■ **Exercise description**
Would you restate all of the entries verbatim, minus any images?

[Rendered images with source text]

───

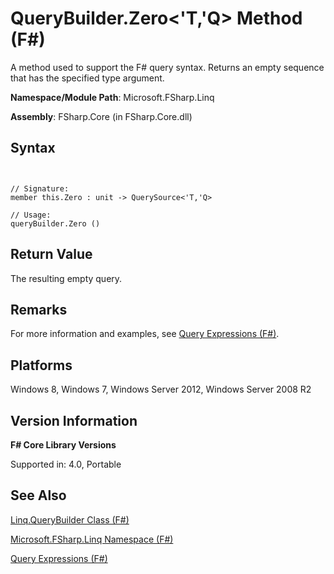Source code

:# QueryBuilder.Zero<'T,'Q> Method (F#)

A method used to support the F# query syntax. Returns an empty sequence that has the specified type argument.

**Namespace/Module Path**: Microsoft.FSharp.Linq

**Assembly**: FSharp.Core (in FSharp.Core.dll)


## Syntax


```


// Signature:
member this.Zero : unit -> QuerySource<'T,'Q>

// Usage:
queryBuilder.Zero ()

```



## Return Value
The resulting empty query.


## Remarks
For more information and examples, see [Query Expressions (F#)](http://msdn.microsoft.com/en-us/library/ff72235c-3ad8-4215-8679-2754484823db).


## Platforms
Windows 8, Windows 7, Windows Server 2012, Windows Server 2008 R2


## Version Information
**F# Core Library Versions**

Supported in: 4.0, Portable




## See Also
[Linq.QueryBuilder Class &#40;F&#35;&#41;](Linq.QueryBuilder-Class-%28FSharp%29.md)

[Microsoft.FSharp.Linq Namespace &#40;F&#35;&#41;](Microsoft.FSharp.Linq-Namespace-%28FSharp%29.md)

[Query Expressions (F#)](http://msdn.microsoft.com/en-us/library/ff72235c-3ad8-4215-8679-2754484823db)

───

■ **Response box**
Source code

:# QueryBuilder.Zero<'T,'Q> Method (F#)

A method used to support the F# query syntax. Returns an empty sequence that has the specified type argument.

**Namespace/Module Path**: Microsoft.FSharp.Linq

**Assembly**: FSharp.Core (in FSharp.Core.dll)


## Syntax


```


// Signature:
member this.Zero : unit -> QuerySource<'T,'Q>

// Usage:
queryBuilder.Zero ()

```



## Return Value
The resulting empty query.


## Remarks
For more information and examples, see [Query Expressions (F#)](http://msdn.microsoft.com/en-us/library/ff72235c-3ad8-4215-8679-2754484823db).


## Platforms
Windows 8, Windows 7, Windows Server 2012, Windows Server 2008 R2


## Version Information
**F# Core Library Versions**

Supported in: 4.0, Portable




## See Also
[Linq.QueryBuilder Class &#40;F&#35;&#41;](Linq.QueryBuilder-Class-%28FSharp%29.md)

[Microsoft.FSharp.Linq Namespace &#40;F&#35;&#41;](Microsoft.FSharp.Linq-Namespace-%28FSharp%29.md)

[Query Expressions (F#)](http://msdn.microsoft.com/en-us/library/ff72235c-3ad8-4215-8679-2754484823db)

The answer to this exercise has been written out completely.